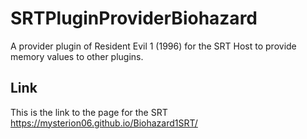 # SRTPluginProviderBiohazard
A provider plugin of Resident Evil 1 (1996) for the SRT Host to provide memory values to other plugins.

## Link

This is the link to the page for the SRT https://mysterion06.github.io/Biohazard1SRT/
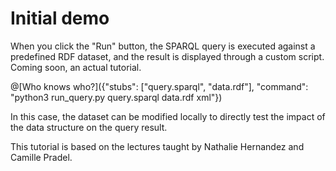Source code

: # Initial demo

When you click the "Run" button, the SPARQL query is executed against a predefined RDF dataset, and the result is displayed through a custom script. Coming soon, an actual tutorial.

@[Who knows who?]({"stubs": ["query.sparql", "data.rdf"], "command": "python3 run_query.py query.sparql data.rdf xml"})

In this case, the dataset can be modified locally to directly test the impact of the data structure on the query result.

This tutorial is based on the lectures taught by Nathalie Hernandez and Camille Pradel.  
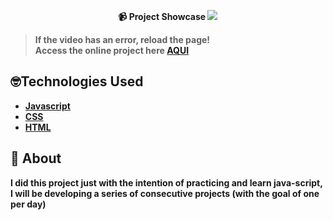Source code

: <strong><div align="center">
📹 Project Showcase
<img src="https://github.com/LuckxSz/Text-To-Speech-19/assets/135531180/bdd02d66-e223-446b-b5a4-88e57d996619">

</div>

> **If the video has an error, reload the page!**<br>
> Access the online project here **[AQUI](https://luckxsz.github.io/Text-To-Speech-19/)**

## 🤓Technologies Used

- [Javascript](https://developer.mozilla.org/en-US/docs/Web/JavaScript)
- [CSS](https://developer.mozilla.org/en-US/docs/Web/CSS)
- [HTML](https://developer.mozilla.org/en-US/docs/Web/HTML)

## 📝 About

I did this project just with the intention of practicing and learn java-script, I will be developing a series of consecutive projects (with the goal of one per day)
<strong/>
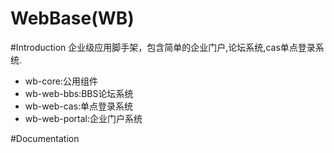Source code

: WebBase(WB)
==

#Introduction
企业级应用脚手架，包含简单的企业门户,论坛系统,cas单点登录系统.

* wb-core:公用组件
* wb-web-bbs:BBS论坛系统
* wb-web-cas:单点登录系统
* wb-web-portal:企业门户系统

#Documentation

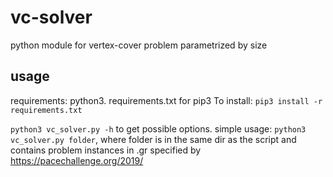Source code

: # vc-solver
python module for vertex-cover problem parametrized by size

## usage
requirements: python3. requirements.txt for pip3
To install:
`pip3 install -r requirements.txt`

`python3 vc_solver.py -h` to get possible options.
simple usage: `python3 vc_solver.py folder`, where folder is in the same dir as the script and contains problem instances in .gr specified by https://pacechallenge.org/2019/
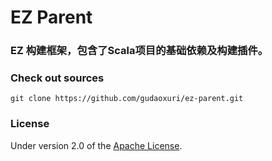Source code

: EZ Parent
===
### EZ 构建框架，包含了Scala项目的基础依赖及构建插件。

### Check out sources
`git clone https://github.com/gudaoxuri/ez-parent.git`

### License

Under version 2.0 of the [Apache License][].

[Apache License]: http://www.apache.org/licenses/LICENSE-2.0

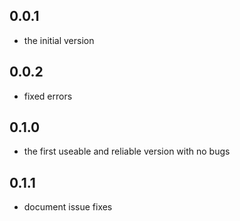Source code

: ## 0.0.1

* the initial version

## 0.0.2

* fixed errors

## 0.1.0

* the first useable and reliable version with no bugs

## 0.1.1

* document issue fixes

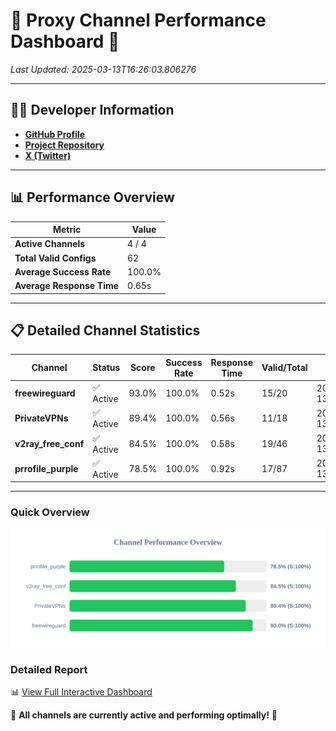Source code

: # 🌟 Proxy Channel Performance Dashboard 🌟

_Last Updated: 2025-03-13T16:26:03.806276_

---

## 👩‍💻 Developer Information

- **[GitHub Profile](https://github.com/4n0nymou3)**  
- **[Project Repository](https://github.com/4n0nymou3/multi-proxy-config-fetcher)**  
- **[X (Twitter)](https://x.com/4n0nymou3)**  

---

## 📊 Performance Overview

| Metric                | Value       |
|-----------------------|-------------|
| **Active Channels**   | 4 / 4       |
| **Total Valid Configs** | 62          |
| **Average Success Rate** | 100.0%      |
| **Average Response Time** | 0.65s       |

---

## 📋 Detailed Channel Statistics

| Channel          | Status     | Score  | Success Rate | Response Time | Valid/Total | Last Success               |
|------------------|------------|--------|--------------|---------------|-------------|----------------------------|
| **freewireguard**  | ✅ Active  | 93.0%  | 100.0% | 0.52s         | 15/20       | 2025-03-13T16:26:03.804522 |
| **PrivateVPNs**  | ✅ Active  | 89.4%  | 100.0% | 0.56s         | 11/18       | 2025-03-13T16:26:03.259846 |
| **v2ray_free_conf**  | ✅ Active  | 84.5%  | 100.0% | 0.58s         | 19/46       | 2025-03-13T16:26:02.664447 |
| **prrofile_purple**  | ✅ Active  | 78.5%  | 100.0% | 0.92s         | 17/87       | 2025-03-13T16:26:01.997169 |

---

### Quick Overview
<div align="center">
  <a href="https://raw.githubusercontent.com/nullluser/NullRepo/refs/heads/main/assets/channel_stats_chart.svg">
    <img src="https://raw.githubusercontent.com/nullluser/NullRepo/refs/heads/main/assets/channel_stats_chart.svg" alt="Source Performance Statistics" width="800">
  </a>
</div>

### Detailed Report
📊 [View Full Interactive Dashboard](https://htmlpreview.github.io/?https://github.com/nullluser/NullRepo/blob/main/assets/performance_report.html)

🎉 **All channels are currently active and performing optimally!** 🎉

-*-

What the task asks: Set down the lines above exactly as written. Begin at the line containing "### Detailed Report" and stop after the last line.

Answer area:
### Detailed Report
📊 [View Full Interactive Dashboard](https://htmlpreview.github.io/?https://github.com/nullluser/NullRepo/blob/main/assets/performance_report.html)

🎉 **All channels are currently active and performing optimally!** 🎉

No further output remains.